日本人の中途失明の原因疾患では、第1位が緑内障、第2位がこの糖尿病網膜症です。合併症が多い糖尿病の中でも重大な障害を残す可能性があり、三大合併症に含まれています。糖尿病の高血糖は動脈だけでなく、毛細血管にもダメージを蓄積させるため、毛細血管が豊富な網膜は損傷を受けやすい場所です。かなり進行するまで症状がほとんどなく、進行して網膜の毛細血管が閉塞・破裂・出血することで視力の大幅な低下や網膜剥離など深刻な症状を起こして初めて気づくことも珍しくありません。網膜の血管が障害を受けると酸素や栄養素が不足してもろい新生血管が増え、血液や血液成分が漏れだすと視力低下の原因となります。

糖尿病網膜症の進行と症状

糖尿病網膜症は初期の単純網膜症、中期の増殖前網膜症、進行期の増殖網膜症に分けられます。中期の段階でも自覚症状が乏しく、また初期の段階でも血管瘤や血管成分が漏れている状態なので、早期に治療を受けることが重要です。進行期になると、飛蚊症や視野欠損の症状が見られ、網膜剥離や硝子体出血といった合併症も起こします。そのまま放置してしまうと、失明のリスクもありますので、注意が必要です。
いきなり深刻な状態になるのを予防するために、糖尿病と診断されたら内科的な治療を受けて血糖コントロールをしながら半年に1回程度の頻度で定期的に眼科検診を受けてください。

糖尿病網膜症の治療

糖尿病網膜症は進行段階により治療法が異なります。
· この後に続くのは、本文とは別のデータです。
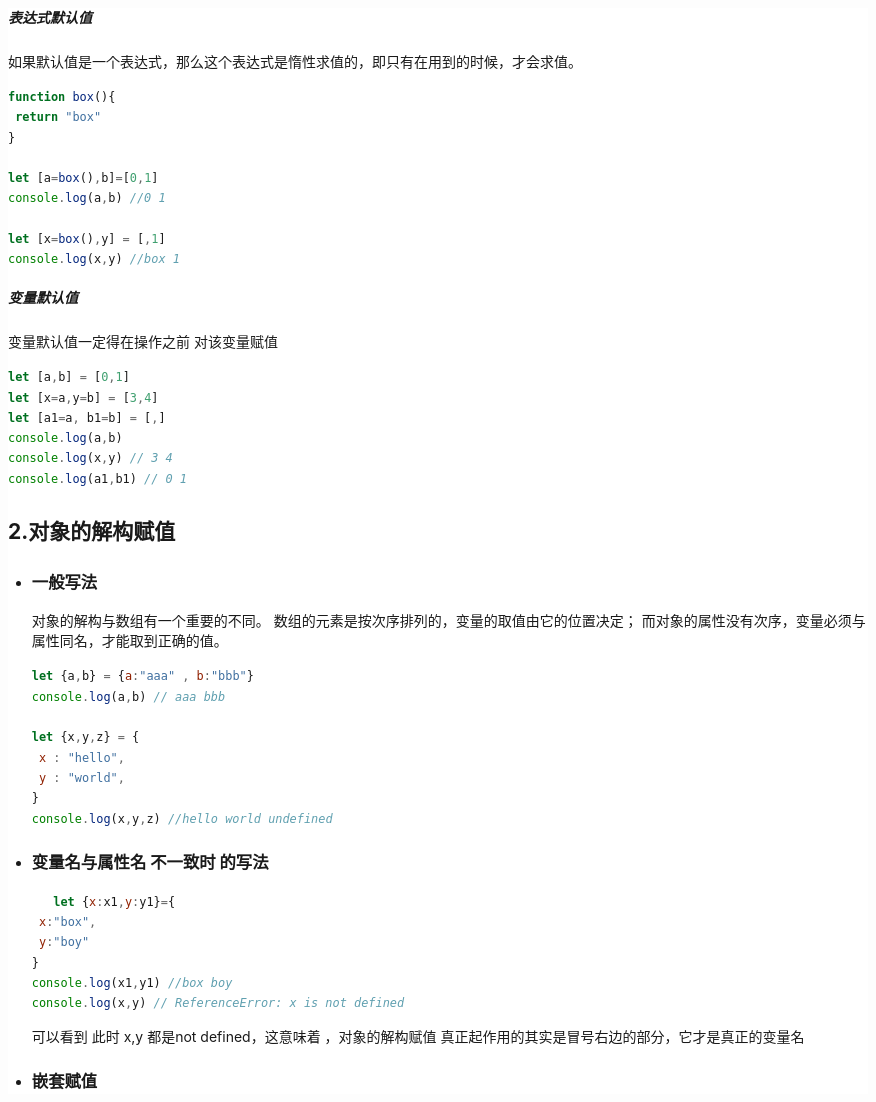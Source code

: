    ##### 表达式默认值
   如果默认值是一个表达式，那么这个表达式是惰性求值的，即只有在用到的时候，才会求值。
   ``` javascript
   function box(){
   	return "box"
   }
   
   let [a=box(),b]=[0,1]
   console.log(a,b) //0 1
   
   let [x=box(),y] = [,1]
   console.log(x,y) //box 1
   ```
   ##### 变量默认值
   变量默认值一定得在操作之前 对该变量赋值
   ``` javascript
   let [a,b] = [0,1]
   let [x=a,y=b] = [3,4]
   let [a1=a, b1=b] = [,]
   console.log(a,b)
   console.log(x,y) // 3 4
   console.log(a1,b1) // 0 1
   ```
   
## 2.对象的解构赋值
- ### 一般写法
   对象的解构与数组有一个重要的不同。
   数组的元素是按次序排列的，变量的取值由它的位置决定；
   而对象的属性没有次序，变量必须与属性同名，才能取到正确的值。

   ``` javascript 
   let {a,b} = {a:"aaa" , b:"bbb"}
   console.log(a,b) // aaa bbb 
   
   let {x,y,z} = {
   	x : "hello",
   	y : "world",
   }
   console.log(x,y,z) //hello world undefined
   ```
- ### 变量名与属性名 不一致时 的写法
   ``` javascript
      let {x:x1,y:y1}={
   	x:"box",
   	y:"boy"
   }
   console.log(x1,y1) //box boy
   console.log(x,y) // ReferenceError: x is not defined
   ```
   可以看到 此时 x,y 都是not defined，这意味着 ，对象的解构赋值 真正起作用的其实是冒号右边的部分，它才是真正的变量名
- ### 嵌套赋值
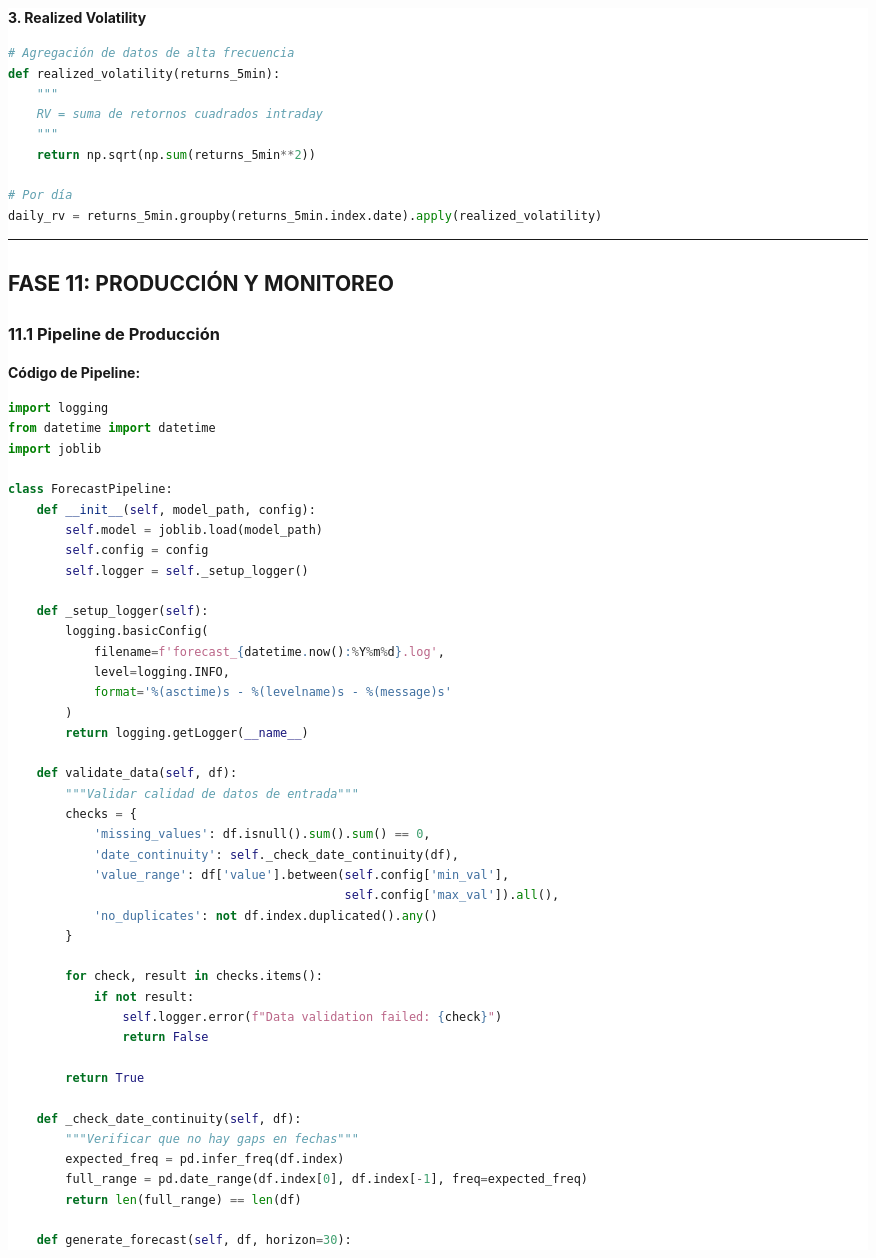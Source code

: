 **3. Realized Volatility**
```python
# Agregación de datos de alta frecuencia
def realized_volatility(returns_5min):
    """
    RV = suma de retornos cuadrados intraday
    """
    return np.sqrt(np.sum(returns_5min**2))

# Por día
daily_rv = returns_5min.groupby(returns_5min.index.date).apply(realized_volatility)
```

---

## **FASE 11: PRODUCCIÓN Y MONITOREO**

### 11.1 Pipeline de Producción

**Código de Pipeline:**

```python
import logging
from datetime import datetime
import joblib

class ForecastPipeline:
    def __init__(self, model_path, config):
        self.model = joblib.load(model_path)
        self.config = config
        self.logger = self._setup_logger()
    
    def _setup_logger(self):
        logging.basicConfig(
            filename=f'forecast_{datetime.now():%Y%m%d}.log',
            level=logging.INFO,
            format='%(asctime)s - %(levelname)s - %(message)s'
        )
        return logging.getLogger(__name__)
    
    def validate_data(self, df):
        """Validar calidad de datos de entrada"""
        checks = {
            'missing_values': df.isnull().sum().sum() == 0,
            'date_continuity': self._check_date_continuity(df),
            'value_range': df['value'].between(self.config['min_val'], 
                                               self.config['max_val']).all(),
            'no_duplicates': not df.index.duplicated().any()
        }
        
        for check, result in checks.items():
            if not result:
                self.logger.error(f"Data validation failed: {check}")
                return False
        
        return True
    
    def _check_date_continuity(self, df):
        """Verificar que no hay gaps en fechas"""
        expected_freq = pd.infer_freq(df.index)
        full_range = pd.date_range(df.index[0], df.index[-1], freq=expected_freq)
        return len(full_range) == len(df)
    
    def generate_forecast(self, df, horizon=30):
```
初期の場合は血糖値のコントロールが重要になります。中期になると、新生血管ができやすくなってきますので、新生血管の生成や増殖を抑制する抗VEGF薬を注入する硝子体注射を行います。進行期では光凝固術(レーザー治療)などの外科的治療が選択されます。光凝固術は血管が閉塞してしまった部分にレーザーを照射して新生血管の増殖を抑制し、出血や血液成分の漏出を防ぎます。光凝固術に関しては後述いたしますのでそちらもご参照ください。

糖尿病黄斑浮腫

糖尿病の高血糖が続くと、突然、糖尿病黄斑浮腫を起こすことがあります。これは、見る機能で重要な役割を果たしている黄斑がむくみを起こして、ものがゆがむ・ぼやける、視界が暗くなるといった症状を起こす疾患で、文字を読むといった細かいものを判別できなくなることもあります。糖尿病網膜症の初期段階でも生じることがあるため、注意が必要です。

加齢黄斑変性

黄斑は、文字を読むなど細かい部分を判別する際に使われる部分で、網膜の中心にあります。加齢黄斑変性は、通常であれば黄斑にはないはずの血管(新生血管)ができてしまい、その血管から出血やむくみを起こす病気です。加齢によるダメージの蓄積によって発症し、50歳以降に多くなっています。欧米では中途失明原因の1位に挙げられている疾患でもあります。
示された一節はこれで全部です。